Ten years ago, a Japanese designer named Ichiwo Sugino revamped its appearance. As retirement approaches, she will grow her hair out, mimicking the look of an artist she admires. His friends encouraged him to take his personal transformation further, so he took a roll of duct tape and rearranged his face. By posting the result on Instagram, she discovered a new calling.
Sugino has since impersonated thousands of people, ranging from Albert Einstein to Alfred Hitchcock to Che Guevara. Supplemented with inked-in details such as facial hair and wrinkles, the skin-warping effect of tape stretched over cheeks and neck is astonishingly evocative while remaining utterly unconvincing: Akin to good caricature, the exaggeration of facial features makes Sugino’s versions of Einstein and Hitchcock and Guevara more readily identifiable than the subjects themselves. And yet caricature does not do justice to Sugino’s artistic accomplishment. Like many of the so-called outsider artists featured in an invigorating exhibition at Centrale for Contemporary Art in Brussels, Sugino upsets the comfort of categorization by following rules of his own making.
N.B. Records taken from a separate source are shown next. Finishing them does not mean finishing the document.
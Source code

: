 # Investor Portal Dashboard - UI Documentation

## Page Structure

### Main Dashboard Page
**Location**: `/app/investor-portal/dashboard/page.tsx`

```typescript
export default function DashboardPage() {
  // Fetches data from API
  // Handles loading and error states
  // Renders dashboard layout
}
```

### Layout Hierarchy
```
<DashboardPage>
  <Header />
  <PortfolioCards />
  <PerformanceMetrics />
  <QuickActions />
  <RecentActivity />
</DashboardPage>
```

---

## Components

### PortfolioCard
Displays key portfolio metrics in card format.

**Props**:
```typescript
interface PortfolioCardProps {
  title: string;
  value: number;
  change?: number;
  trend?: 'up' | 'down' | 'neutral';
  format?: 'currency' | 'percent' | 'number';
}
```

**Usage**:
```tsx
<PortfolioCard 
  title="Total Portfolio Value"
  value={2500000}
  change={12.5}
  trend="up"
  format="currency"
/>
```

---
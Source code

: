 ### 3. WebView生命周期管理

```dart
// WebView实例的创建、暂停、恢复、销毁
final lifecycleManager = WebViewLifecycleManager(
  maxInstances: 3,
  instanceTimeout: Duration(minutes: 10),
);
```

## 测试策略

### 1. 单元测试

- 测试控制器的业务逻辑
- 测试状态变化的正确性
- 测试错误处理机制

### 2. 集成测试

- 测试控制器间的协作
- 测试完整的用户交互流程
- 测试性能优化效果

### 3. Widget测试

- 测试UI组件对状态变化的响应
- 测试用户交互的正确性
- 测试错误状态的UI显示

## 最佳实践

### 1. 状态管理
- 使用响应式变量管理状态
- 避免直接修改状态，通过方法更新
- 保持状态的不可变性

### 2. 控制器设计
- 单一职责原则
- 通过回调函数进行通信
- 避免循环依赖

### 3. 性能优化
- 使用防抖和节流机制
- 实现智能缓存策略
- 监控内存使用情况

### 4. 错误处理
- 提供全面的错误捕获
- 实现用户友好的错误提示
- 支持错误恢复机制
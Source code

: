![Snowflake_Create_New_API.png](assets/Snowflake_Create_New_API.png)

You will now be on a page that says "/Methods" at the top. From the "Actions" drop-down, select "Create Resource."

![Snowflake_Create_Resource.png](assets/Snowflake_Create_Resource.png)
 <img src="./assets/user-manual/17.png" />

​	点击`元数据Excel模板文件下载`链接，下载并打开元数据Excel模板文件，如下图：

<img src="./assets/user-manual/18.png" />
Part of a series of exhibitions displaying the extensive collection of Bruno Decharme, Photo Brut is focused on photography and photocollage by artists decidedly outside the mainstream. Most of the artists lack formal training, and some are mentally disabled, criteria that have frequently been used by the art establishment to select for special consideration work that would have been rejected based on establishment standards. These artists don’t require such backhanded validation. On the contrary, this work shows why the standards of the establishment are inadequate.
Photo Brut includes pieces by some of the most famous artistic outsiders of the 20th century, such as Henry Darger and Adolf Wölfli. In different countries and contexts, using a mix of media ranging from drawing to collage to writing, both constructed alternative realities so detailed that everyday existence seems impoverished by comparison. The authority of their fictions was enhanced with photography. Wölfli, for instance, appropriated photographic imagery from newspapers and advertisements to illustrate an epic 25,000-page biography, radically recontextualizing popular imagery to illustrate imagined episodes in a life lived outside the Swiss asylum to which he was confined for his whole adult life.
Because Wölfli’s artistic achievements were identified during his lifetime, his own biography is meticulously recorded, thus offering reasons to appreciate his art without diminishing the true value of his paintings as an original representation of his beliefs. Darger’s situation is slightly different because he created his ancient imaginary epics in secret while working as a janitor in Chicago.
Other artists in Photo Brut are shown with far less context, providing a very different kind of experience for the viewer. One of the most beguiling is entirely anonymous, known only by a collection of 950 Type 42 Polaroids found in New York in 2012. Dating from the 1960s, most all of the photographs are portraits of famous actresses. None were taken in person. Instead the artist photographed a TV screen. Was the artist creating a personal set of film stills? Was the subject of the pictures the character, the actress, or TV itself? Whatever the photographer’s intentions, we observe the act of watching, seeing one person’s view of popular entertainment unencumbered by biographical information. It’s an experience that could not plausibly have been provided by an artist in the mainstream working within the conventional gallery system that depends so heavily on personal branding.
There is a temptation to romanticize the foreigner, to see him as more original or purer than the professional with a well-established career. Photo Brut’s paintings demand a more nuanced response, one that does not pit outsiders against insiders, but that expands the definition of new art so that the difference disappears. The full richness of art depends on the equivalent coexistence of MFAs and janitors. The global is enriched through the other acts of biographical fictionalization of Adolf Wölfli and Lynn Hershman Leeson, or through other acts of self-transformation by Ichiwo Sugino and Cindy Sherman.
Including outside art in the museum is a smart start. The next step will be to integrate it with the rest of the barrel.